##### PROVIDED INFORMATION
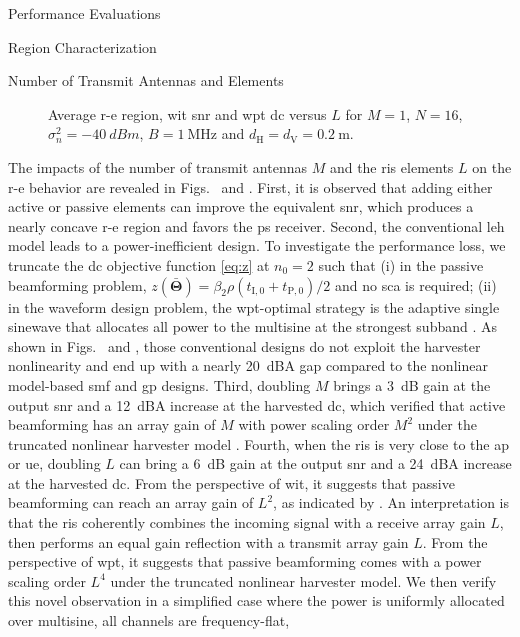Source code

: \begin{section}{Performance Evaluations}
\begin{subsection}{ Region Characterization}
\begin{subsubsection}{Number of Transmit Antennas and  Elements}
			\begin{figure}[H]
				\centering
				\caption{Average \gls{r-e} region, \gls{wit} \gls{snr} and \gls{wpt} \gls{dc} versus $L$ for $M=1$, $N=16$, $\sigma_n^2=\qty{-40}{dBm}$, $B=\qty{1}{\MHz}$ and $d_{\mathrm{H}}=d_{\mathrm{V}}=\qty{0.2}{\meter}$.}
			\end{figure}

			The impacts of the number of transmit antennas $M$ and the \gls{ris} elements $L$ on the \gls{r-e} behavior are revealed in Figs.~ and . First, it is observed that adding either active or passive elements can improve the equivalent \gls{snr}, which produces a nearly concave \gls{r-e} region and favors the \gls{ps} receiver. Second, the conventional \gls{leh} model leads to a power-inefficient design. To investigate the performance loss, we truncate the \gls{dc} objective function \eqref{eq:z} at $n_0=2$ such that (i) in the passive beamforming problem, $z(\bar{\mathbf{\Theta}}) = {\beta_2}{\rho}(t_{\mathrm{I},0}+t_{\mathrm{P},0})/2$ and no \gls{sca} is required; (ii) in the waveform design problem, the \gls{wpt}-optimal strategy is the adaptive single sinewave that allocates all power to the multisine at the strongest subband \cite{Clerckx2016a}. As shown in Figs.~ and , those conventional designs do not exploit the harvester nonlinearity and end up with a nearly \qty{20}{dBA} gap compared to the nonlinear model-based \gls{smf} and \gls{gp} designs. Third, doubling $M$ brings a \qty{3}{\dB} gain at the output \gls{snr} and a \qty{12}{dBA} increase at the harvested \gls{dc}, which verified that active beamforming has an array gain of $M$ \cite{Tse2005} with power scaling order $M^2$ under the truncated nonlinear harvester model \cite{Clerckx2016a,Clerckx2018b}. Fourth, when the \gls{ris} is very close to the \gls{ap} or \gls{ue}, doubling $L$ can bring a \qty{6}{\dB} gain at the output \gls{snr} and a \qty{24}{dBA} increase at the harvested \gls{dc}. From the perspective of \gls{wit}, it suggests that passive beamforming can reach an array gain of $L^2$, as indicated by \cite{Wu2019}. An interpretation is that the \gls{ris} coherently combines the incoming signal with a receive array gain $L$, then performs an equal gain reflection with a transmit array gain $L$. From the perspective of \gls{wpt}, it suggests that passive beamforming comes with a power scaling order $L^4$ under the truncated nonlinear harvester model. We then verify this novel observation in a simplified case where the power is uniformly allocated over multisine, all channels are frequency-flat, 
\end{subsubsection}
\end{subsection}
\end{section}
##########
##### PROVIDED INFORMATION
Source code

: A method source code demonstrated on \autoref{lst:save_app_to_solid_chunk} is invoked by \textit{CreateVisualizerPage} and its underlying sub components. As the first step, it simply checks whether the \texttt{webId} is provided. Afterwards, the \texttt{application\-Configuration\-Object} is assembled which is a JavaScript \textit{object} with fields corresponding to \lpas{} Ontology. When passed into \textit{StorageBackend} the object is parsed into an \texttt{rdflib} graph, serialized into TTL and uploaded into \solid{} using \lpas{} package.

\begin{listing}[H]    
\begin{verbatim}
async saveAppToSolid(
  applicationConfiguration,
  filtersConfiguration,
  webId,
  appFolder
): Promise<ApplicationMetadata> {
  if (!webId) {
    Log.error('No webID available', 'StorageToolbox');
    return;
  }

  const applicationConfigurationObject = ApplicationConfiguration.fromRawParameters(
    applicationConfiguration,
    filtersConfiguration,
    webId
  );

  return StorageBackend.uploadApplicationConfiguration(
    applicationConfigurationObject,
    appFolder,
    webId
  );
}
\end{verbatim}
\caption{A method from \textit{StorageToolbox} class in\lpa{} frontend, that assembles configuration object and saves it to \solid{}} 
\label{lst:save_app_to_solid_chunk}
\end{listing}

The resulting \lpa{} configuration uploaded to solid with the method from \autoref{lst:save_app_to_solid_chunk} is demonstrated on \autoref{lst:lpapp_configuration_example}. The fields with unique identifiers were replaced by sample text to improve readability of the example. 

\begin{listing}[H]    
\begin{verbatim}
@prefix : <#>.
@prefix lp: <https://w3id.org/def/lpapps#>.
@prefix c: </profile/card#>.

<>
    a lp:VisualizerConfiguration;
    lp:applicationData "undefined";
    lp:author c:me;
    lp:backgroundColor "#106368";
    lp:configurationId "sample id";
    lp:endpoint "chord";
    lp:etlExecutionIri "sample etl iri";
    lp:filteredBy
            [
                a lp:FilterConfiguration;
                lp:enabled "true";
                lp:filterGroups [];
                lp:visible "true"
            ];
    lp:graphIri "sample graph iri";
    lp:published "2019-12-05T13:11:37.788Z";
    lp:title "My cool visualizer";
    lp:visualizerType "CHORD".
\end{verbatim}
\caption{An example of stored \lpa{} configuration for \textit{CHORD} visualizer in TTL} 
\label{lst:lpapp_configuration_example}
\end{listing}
##########
##### PROVIDED INFORMATION
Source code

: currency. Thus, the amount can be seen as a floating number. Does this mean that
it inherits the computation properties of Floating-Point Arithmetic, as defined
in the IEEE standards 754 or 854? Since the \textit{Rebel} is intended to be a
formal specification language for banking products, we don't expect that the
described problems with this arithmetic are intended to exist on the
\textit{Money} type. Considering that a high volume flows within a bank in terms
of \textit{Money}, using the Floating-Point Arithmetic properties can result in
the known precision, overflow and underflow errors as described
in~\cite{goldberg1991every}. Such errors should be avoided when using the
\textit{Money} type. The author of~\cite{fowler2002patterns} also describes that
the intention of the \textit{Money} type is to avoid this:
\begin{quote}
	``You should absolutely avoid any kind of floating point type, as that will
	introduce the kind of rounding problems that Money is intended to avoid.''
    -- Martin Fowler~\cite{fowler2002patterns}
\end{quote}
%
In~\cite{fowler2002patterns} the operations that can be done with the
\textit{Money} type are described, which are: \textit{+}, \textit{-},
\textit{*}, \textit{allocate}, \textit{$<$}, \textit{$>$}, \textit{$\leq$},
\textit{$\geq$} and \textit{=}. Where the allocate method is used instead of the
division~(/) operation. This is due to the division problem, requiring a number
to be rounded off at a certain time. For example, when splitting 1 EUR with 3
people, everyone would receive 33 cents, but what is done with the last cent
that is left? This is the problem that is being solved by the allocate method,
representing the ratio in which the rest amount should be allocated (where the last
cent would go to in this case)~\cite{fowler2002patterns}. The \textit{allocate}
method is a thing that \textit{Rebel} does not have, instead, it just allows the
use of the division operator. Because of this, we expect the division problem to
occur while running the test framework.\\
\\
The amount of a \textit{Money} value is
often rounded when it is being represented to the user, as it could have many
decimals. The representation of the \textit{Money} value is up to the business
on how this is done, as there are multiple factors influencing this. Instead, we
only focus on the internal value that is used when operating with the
##########
| WHAT YOU ARE ASKED TO DO |
What are the lines above, starting at the one with "The amount of" and ending at the one with "only focus on"? Give them again exactly, and only them.

| SOLUTION FOR THIS EXERCISE |
The amount of a \textit{Money} value is
often rounded when it is being represented to the user, as it could have many
decimals. The representation of the \textit{Money} value is up to the business
on how this is done, as there are multiple factors influencing this. Instead, we
only focus on the internal value that is used when operating with the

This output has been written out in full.